Meniscal Tear Associated Injuries / Differential Diagnosis

  • Knee Arthritis
  • LCL, Posterolateral cornercombined injury
  • MCL: need for concurrent repair is dependent on amount of valgus laxity.  2-3mm increased laxity is probably not detrimental.  Absolute indication for MCL repair has not been established.
  • Chondral injury.
  • PCL tear
  • ACL tear: Shelbourne’s showed a decrease in post operative loss of extension in patients treated with meniscal repair followed by delayed ACL reconstruction compared to those treated with simultaneous repairs for patients with locked bucket-handle meniscal tears and chronic ACL deficiency. (Shelbourne KD Am J Sports Med 1993;21:779).

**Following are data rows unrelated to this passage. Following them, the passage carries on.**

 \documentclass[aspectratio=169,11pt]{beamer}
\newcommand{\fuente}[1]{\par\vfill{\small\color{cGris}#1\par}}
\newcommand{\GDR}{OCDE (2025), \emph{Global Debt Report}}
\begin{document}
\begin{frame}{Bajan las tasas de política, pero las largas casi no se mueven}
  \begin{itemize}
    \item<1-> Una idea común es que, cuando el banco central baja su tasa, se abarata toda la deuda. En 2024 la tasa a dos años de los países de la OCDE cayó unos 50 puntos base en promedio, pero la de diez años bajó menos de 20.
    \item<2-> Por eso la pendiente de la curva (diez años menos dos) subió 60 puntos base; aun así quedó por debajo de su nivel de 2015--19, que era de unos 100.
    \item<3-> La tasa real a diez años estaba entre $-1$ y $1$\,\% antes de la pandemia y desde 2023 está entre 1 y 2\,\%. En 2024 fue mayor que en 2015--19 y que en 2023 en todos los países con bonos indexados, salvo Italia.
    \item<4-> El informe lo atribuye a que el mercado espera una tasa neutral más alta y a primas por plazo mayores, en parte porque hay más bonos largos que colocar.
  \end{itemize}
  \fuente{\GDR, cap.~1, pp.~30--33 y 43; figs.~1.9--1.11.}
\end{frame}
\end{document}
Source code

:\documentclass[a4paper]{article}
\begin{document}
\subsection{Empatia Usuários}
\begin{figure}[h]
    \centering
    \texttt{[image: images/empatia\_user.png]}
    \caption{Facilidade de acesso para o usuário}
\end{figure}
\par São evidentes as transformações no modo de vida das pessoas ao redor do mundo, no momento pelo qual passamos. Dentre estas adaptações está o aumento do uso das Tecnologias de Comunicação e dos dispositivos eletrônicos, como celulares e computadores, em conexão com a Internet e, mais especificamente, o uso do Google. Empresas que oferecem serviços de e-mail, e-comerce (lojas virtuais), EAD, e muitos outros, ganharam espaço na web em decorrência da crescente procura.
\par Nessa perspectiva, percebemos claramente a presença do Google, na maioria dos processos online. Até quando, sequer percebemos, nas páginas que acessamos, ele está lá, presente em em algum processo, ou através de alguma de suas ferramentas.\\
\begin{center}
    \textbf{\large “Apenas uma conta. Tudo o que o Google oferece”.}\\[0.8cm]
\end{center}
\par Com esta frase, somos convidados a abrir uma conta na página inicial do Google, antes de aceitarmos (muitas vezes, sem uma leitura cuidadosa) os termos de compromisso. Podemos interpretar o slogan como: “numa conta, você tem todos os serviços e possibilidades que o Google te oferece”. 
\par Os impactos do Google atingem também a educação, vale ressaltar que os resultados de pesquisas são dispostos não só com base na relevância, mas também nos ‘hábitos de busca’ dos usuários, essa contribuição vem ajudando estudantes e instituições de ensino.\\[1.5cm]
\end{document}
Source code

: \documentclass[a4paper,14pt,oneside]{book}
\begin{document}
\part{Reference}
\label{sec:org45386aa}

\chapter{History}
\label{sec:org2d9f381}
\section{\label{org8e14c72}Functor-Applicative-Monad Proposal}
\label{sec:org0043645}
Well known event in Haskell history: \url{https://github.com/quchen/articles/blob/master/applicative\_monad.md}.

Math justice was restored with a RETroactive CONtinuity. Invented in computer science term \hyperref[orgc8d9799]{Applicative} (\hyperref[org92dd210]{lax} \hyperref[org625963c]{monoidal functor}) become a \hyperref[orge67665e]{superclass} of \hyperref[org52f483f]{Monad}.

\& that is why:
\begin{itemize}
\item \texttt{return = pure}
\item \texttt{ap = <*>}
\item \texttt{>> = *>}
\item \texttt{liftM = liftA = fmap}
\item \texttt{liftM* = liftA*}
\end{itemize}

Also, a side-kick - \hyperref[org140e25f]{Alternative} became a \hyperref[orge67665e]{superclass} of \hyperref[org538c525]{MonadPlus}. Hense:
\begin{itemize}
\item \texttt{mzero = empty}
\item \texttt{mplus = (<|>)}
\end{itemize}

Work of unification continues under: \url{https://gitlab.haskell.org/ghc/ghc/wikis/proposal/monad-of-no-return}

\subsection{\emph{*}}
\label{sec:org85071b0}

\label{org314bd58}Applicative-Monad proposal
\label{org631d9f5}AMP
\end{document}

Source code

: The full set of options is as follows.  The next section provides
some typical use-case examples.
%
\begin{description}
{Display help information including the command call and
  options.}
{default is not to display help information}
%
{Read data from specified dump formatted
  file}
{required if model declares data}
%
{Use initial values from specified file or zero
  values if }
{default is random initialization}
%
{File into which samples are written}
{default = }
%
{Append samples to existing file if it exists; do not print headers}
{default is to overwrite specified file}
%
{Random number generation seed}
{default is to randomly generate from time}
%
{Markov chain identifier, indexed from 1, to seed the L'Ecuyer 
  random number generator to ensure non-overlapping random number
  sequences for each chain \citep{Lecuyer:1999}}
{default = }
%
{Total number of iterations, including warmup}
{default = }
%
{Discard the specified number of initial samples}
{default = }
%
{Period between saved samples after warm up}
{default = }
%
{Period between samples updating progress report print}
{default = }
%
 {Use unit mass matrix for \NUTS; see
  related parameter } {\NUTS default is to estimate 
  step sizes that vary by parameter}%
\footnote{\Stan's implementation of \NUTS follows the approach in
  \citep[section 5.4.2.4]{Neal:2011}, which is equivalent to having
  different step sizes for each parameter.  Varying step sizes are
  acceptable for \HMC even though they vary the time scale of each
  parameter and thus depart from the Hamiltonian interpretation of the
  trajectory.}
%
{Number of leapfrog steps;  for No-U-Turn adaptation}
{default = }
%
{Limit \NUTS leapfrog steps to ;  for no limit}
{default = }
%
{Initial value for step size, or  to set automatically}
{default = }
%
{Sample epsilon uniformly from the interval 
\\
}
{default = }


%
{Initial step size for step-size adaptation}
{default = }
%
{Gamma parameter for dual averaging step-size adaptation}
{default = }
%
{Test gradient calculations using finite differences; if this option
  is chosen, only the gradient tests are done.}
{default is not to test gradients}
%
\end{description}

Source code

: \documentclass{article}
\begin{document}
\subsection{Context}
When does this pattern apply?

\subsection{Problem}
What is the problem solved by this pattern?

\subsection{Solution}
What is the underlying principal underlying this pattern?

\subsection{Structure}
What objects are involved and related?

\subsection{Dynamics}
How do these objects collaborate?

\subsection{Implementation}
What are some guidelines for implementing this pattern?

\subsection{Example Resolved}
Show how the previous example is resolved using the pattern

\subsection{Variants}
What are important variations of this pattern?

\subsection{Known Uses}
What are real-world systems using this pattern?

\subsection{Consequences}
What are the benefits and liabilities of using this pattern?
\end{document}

Isolated stable tears of the posterior horn of the lateral meniscus posterior to the popliteus can be left untreated during ACL reconstruction.
  • Patellar Dislocation
  • Popliteus avulsion
  • Knee Dislocation
  • Tumor (Muscolo DL, JBJS 2003;85A:1209).
  • Discoid Meniscus

Meniscal Repair Complications

  • Overall complication rate = 1.8% (Small NC, Arthroscopy 1988;3:215)
  • DVT: 9.9%, proximal DVT rate = 2.1% (Ilahi OA, Arthroscopy, 2005;21:727)
  • Stiffness / Arthrofibrosis
  • Chondral Injury / Arthritis
  • Infection
  • NVI (medial = saphenous neuralgia, lateral = peronela nerve palsy)
  • Fluid Extravastion / Compartment Syndrome
  • Complex Regional Pain Syndrome: rare
  • Hemarthrosis
  • Synovial fistula
  • DVT, Stiffness / Arthrofibrosis, Chondral Injury / Arthritis, Infection, NVI (medial = saphenous neuralgia, lateral = peronela nerve palsy), Fluid Extravastion / Compartment Syndrome, Complex Regional Pain Syndrome, Hemarthrosis, Synovial fistula

Meniscal Repair Follow-up

  • 80-90% successful.
  • Hinged-knee brace with 0 to 90° of motion, 25% weight bearing with crutches for 4 wks.
  • Full weight bearing and flexion beyond 90° usually is allowed after 6 to 12 weeks postoperatively.
  • Squating is prohibited for 4 months.
  • Patients may return to sedentary work at 1 week, strenuous work at 3 to 4 months, low-impact exercises at 8 weeks, and running after 4 to 5 months. Light or moderate sports are allowed at 6 to 9 months.